*** Data shown Section Begins ***

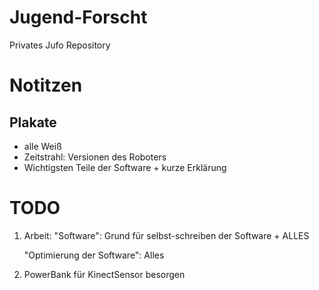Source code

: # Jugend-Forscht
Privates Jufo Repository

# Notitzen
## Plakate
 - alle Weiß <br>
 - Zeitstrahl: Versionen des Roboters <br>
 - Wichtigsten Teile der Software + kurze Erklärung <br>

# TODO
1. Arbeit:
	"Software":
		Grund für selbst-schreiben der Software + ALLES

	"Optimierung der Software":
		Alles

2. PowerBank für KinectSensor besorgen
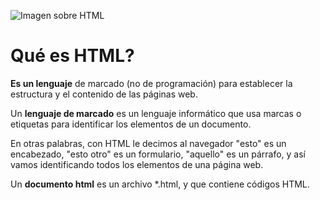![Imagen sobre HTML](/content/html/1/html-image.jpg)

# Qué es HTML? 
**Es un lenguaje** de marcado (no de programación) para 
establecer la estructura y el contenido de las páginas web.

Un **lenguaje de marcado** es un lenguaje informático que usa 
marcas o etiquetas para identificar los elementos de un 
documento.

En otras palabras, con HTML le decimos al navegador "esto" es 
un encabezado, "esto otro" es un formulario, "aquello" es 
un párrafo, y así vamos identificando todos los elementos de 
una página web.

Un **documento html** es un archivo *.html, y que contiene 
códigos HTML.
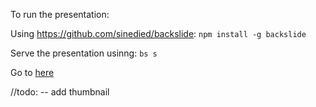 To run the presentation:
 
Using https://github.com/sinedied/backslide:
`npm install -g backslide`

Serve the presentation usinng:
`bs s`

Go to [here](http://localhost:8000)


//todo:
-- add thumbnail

*** Data shown Section Ends ***
*** Data shown Section Begins ***

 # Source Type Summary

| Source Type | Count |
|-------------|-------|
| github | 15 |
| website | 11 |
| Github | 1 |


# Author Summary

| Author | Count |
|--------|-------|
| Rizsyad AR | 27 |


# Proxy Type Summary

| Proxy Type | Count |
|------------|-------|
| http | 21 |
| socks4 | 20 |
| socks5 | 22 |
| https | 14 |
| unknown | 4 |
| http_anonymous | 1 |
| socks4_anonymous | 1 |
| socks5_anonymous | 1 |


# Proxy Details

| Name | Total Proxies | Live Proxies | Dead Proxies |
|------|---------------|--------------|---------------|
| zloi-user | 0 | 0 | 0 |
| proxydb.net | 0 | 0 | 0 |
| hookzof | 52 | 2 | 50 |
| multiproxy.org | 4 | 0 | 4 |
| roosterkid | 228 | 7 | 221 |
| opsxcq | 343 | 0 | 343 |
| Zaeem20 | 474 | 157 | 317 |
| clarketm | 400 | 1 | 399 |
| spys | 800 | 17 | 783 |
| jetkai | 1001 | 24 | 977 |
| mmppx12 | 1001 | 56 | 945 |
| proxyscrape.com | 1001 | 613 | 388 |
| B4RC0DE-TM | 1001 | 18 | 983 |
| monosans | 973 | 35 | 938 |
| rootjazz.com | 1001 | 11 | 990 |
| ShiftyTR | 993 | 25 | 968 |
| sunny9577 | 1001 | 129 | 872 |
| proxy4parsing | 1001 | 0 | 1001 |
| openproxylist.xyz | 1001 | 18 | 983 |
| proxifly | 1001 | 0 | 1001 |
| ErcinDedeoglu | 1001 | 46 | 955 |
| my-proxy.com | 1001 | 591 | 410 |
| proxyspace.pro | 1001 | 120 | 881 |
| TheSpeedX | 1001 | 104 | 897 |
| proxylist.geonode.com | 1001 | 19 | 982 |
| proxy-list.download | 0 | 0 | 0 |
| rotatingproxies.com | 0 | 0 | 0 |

*** Data shown Section Ends ***
*** Data shown Section Begins ***

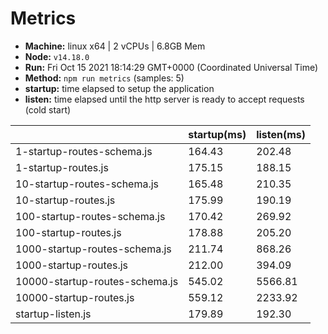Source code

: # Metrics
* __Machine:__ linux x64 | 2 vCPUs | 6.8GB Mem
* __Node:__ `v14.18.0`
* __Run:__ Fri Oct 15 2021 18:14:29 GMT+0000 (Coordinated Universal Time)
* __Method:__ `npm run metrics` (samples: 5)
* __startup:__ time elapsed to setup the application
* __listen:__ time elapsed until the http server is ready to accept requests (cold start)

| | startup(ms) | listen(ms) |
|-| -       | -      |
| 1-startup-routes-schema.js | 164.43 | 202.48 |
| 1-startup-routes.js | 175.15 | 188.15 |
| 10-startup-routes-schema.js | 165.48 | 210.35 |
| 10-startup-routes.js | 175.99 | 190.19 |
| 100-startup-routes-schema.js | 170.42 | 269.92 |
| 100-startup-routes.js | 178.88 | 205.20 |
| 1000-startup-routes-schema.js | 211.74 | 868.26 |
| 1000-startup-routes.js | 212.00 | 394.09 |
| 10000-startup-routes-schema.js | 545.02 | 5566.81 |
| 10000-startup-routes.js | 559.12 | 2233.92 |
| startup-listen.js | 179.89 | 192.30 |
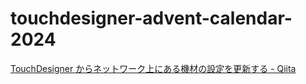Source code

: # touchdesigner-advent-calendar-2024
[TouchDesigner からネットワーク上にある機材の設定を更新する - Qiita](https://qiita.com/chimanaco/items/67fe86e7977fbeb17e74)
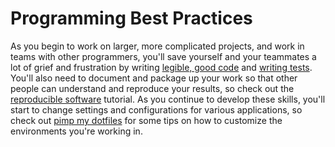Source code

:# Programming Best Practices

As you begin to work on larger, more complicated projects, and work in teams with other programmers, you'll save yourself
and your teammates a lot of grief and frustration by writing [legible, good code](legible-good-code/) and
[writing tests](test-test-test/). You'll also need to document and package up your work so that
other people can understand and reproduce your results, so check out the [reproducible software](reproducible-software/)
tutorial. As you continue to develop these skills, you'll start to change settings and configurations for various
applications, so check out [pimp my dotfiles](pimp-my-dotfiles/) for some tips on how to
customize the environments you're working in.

*** Data shown Section Ends ***

What you are asked to do: List each line of the records that holds the string "elementos".

Answer for this exercise:
marcas o etiquetas para identificar los elementos de un 
un párrafo, y así vamos identificando todos los elementos de 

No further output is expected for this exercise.